====== TASK INPUT ======
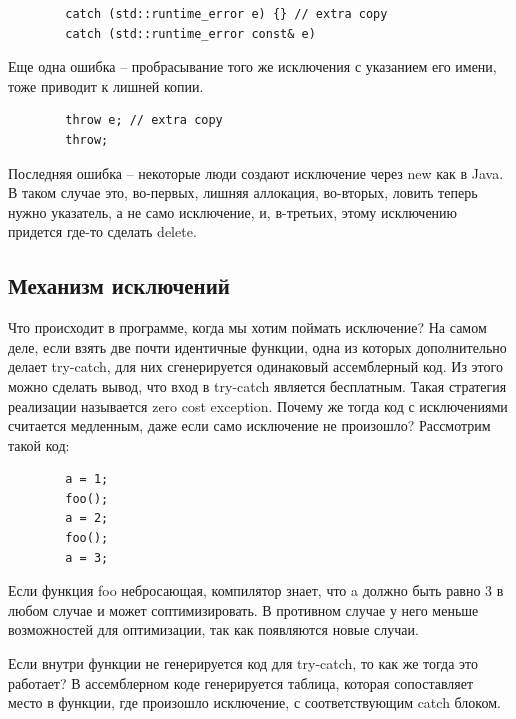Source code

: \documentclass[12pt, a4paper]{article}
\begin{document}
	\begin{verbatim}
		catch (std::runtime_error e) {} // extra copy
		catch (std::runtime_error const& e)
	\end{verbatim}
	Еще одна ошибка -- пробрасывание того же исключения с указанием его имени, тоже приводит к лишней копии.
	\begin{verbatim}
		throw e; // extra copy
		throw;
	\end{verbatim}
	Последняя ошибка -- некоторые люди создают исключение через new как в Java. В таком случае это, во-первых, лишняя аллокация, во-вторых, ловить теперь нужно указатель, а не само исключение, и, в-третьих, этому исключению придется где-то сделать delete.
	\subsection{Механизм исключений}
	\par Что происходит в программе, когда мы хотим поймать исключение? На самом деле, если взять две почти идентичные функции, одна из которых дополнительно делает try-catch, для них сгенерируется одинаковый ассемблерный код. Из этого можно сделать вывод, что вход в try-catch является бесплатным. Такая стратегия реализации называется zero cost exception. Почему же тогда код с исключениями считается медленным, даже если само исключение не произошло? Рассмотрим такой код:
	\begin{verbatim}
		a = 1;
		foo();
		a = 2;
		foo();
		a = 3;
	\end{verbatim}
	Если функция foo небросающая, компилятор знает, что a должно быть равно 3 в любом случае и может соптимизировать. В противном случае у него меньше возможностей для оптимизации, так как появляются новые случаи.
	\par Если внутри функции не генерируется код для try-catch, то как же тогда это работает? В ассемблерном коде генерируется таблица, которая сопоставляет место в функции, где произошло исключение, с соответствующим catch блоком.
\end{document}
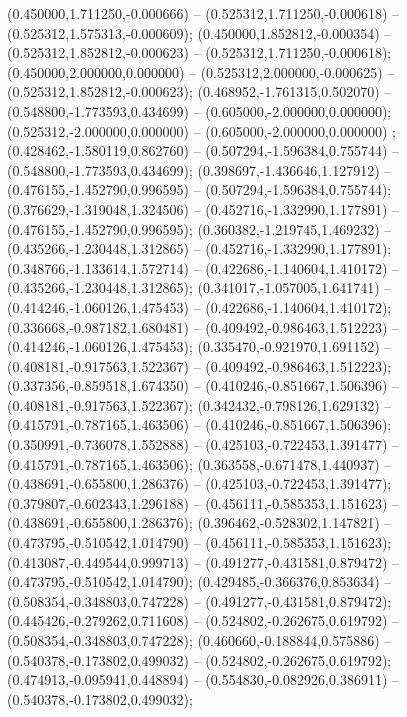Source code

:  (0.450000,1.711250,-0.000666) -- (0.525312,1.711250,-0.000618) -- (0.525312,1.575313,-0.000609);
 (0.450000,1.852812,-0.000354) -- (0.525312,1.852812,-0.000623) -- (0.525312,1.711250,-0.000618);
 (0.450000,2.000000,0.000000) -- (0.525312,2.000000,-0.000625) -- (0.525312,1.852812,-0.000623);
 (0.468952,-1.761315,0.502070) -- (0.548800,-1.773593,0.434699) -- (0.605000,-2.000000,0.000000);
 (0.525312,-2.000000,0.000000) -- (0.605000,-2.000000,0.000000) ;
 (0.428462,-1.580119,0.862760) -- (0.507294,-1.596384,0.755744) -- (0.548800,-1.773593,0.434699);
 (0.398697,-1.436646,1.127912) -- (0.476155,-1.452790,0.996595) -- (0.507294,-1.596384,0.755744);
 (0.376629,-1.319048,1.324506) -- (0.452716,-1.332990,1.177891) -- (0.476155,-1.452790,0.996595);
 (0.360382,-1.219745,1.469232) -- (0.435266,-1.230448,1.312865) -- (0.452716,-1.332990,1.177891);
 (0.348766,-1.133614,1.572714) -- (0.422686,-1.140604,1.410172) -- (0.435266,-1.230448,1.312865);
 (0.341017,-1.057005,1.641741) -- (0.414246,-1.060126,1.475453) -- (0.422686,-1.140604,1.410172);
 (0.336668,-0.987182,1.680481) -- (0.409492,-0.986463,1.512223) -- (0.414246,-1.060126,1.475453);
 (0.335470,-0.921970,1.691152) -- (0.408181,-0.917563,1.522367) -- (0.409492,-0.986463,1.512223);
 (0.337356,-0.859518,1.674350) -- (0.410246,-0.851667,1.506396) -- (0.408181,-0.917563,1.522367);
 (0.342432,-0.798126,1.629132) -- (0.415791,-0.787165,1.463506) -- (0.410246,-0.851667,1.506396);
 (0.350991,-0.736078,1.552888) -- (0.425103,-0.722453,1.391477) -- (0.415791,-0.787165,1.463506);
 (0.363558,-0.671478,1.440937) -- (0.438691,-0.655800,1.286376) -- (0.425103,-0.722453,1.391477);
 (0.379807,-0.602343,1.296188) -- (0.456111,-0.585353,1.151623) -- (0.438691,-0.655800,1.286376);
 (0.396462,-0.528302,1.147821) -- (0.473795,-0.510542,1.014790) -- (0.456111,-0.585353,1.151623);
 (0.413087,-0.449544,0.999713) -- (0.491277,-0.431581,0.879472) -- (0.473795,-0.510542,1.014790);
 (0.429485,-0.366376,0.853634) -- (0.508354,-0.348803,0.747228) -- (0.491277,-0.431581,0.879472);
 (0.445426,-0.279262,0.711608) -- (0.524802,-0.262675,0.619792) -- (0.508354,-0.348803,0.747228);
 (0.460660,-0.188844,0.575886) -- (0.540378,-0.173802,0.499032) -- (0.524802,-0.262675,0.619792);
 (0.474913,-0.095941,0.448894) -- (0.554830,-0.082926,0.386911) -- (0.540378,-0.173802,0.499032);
======
====== TASK INPUT ======
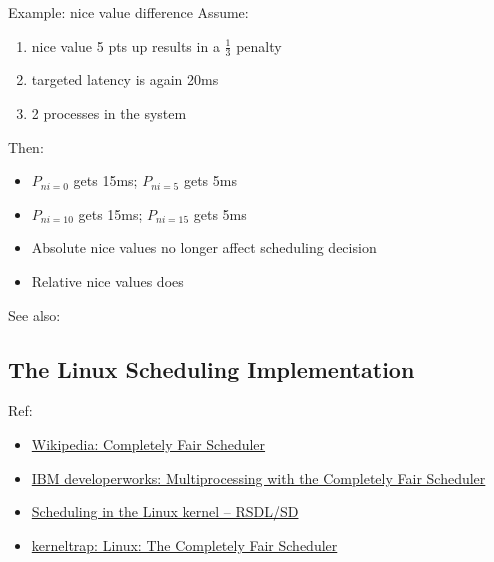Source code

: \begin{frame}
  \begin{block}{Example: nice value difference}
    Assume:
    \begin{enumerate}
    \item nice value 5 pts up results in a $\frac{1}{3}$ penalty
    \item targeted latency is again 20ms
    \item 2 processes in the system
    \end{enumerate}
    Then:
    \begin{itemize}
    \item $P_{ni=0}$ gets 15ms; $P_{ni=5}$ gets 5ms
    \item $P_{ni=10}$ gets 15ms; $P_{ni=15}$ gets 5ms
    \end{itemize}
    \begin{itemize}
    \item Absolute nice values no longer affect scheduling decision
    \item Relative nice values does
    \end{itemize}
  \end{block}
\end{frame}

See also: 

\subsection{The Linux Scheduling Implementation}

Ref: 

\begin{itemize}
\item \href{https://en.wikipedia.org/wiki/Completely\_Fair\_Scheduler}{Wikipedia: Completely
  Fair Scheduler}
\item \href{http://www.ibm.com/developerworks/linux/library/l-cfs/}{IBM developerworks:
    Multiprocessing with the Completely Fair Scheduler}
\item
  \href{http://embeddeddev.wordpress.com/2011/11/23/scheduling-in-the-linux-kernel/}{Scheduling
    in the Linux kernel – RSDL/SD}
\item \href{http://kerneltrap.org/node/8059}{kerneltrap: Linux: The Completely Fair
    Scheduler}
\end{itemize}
======
====== TASK INPUT ======
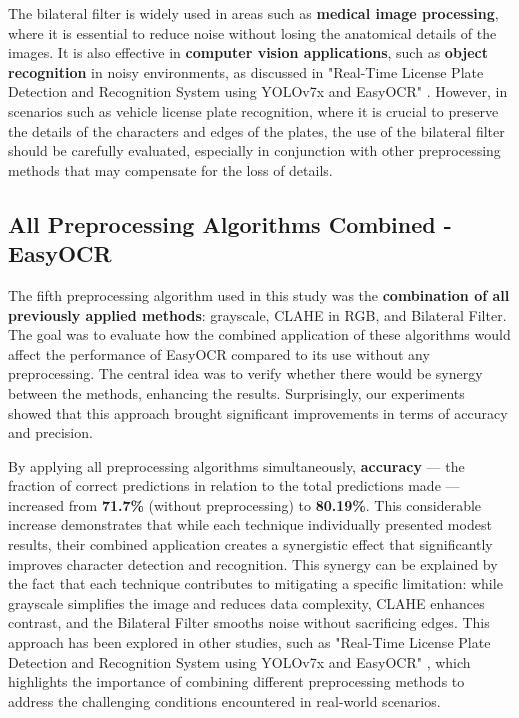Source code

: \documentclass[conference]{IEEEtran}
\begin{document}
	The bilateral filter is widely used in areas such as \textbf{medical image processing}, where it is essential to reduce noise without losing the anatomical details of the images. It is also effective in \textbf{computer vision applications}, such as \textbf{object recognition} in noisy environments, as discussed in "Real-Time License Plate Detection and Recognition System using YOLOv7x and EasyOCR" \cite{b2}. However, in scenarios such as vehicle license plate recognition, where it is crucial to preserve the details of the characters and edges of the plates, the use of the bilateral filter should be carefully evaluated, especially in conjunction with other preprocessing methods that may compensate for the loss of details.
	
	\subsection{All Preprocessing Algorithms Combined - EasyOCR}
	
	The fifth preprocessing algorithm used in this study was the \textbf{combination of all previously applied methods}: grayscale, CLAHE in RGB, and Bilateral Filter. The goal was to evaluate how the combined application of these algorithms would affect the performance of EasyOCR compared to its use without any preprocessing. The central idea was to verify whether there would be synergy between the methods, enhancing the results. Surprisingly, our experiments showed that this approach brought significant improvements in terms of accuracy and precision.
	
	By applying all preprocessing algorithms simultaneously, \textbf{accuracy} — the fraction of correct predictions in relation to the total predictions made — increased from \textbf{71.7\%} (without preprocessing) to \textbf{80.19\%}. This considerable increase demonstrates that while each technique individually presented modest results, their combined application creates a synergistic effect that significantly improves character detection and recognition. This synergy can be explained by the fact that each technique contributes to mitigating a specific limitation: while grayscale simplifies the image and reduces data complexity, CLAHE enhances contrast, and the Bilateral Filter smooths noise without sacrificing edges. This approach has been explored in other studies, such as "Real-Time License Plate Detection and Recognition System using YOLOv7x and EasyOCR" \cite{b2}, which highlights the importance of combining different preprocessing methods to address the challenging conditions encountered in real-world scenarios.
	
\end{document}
======
TASK. In the listing above, find the line containing "(0.398697,-1.436646,1.127912) -- (0.476155,-1.452790,0.996595)" and the line containing "(0.379807,-0.602343,1.296188) -- (0.456111,-0.585353,1.151623)". Output them and every line between, exactly, and nothing else.

EXERCISE ANSWER.
 (0.398697,-1.436646,1.127912) -- (0.476155,-1.452790,0.996595) -- (0.507294,-1.596384,0.755744);
 (0.376629,-1.319048,1.324506) -- (0.452716,-1.332990,1.177891) -- (0.476155,-1.452790,0.996595);
 (0.360382,-1.219745,1.469232) -- (0.435266,-1.230448,1.312865) -- (0.452716,-1.332990,1.177891);
 (0.348766,-1.133614,1.572714) -- (0.422686,-1.140604,1.410172) -- (0.435266,-1.230448,1.312865);
 (0.341017,-1.057005,1.641741) -- (0.414246,-1.060126,1.475453) -- (0.422686,-1.140604,1.410172);
 (0.336668,-0.987182,1.680481) -- (0.409492,-0.986463,1.512223) -- (0.414246,-1.060126,1.475453);
 (0.335470,-0.921970,1.691152) -- (0.408181,-0.917563,1.522367) -- (0.409492,-0.986463,1.512223);
 (0.337356,-0.859518,1.674350) -- (0.410246,-0.851667,1.506396) -- (0.408181,-0.917563,1.522367);
 (0.342432,-0.798126,1.629132) -- (0.415791,-0.787165,1.463506) -- (0.410246,-0.851667,1.506396);
 (0.350991,-0.736078,1.552888) -- (0.425103,-0.722453,1.391477) -- (0.415791,-0.787165,1.463506);
 (0.363558,-0.671478,1.440937) -- (0.438691,-0.655800,1.286376) -- (0.425103,-0.722453,1.391477);
 (0.379807,-0.602343,1.296188) -- (0.456111,-0.585353,1.151623) -- (0.438691,-0.655800,1.286376);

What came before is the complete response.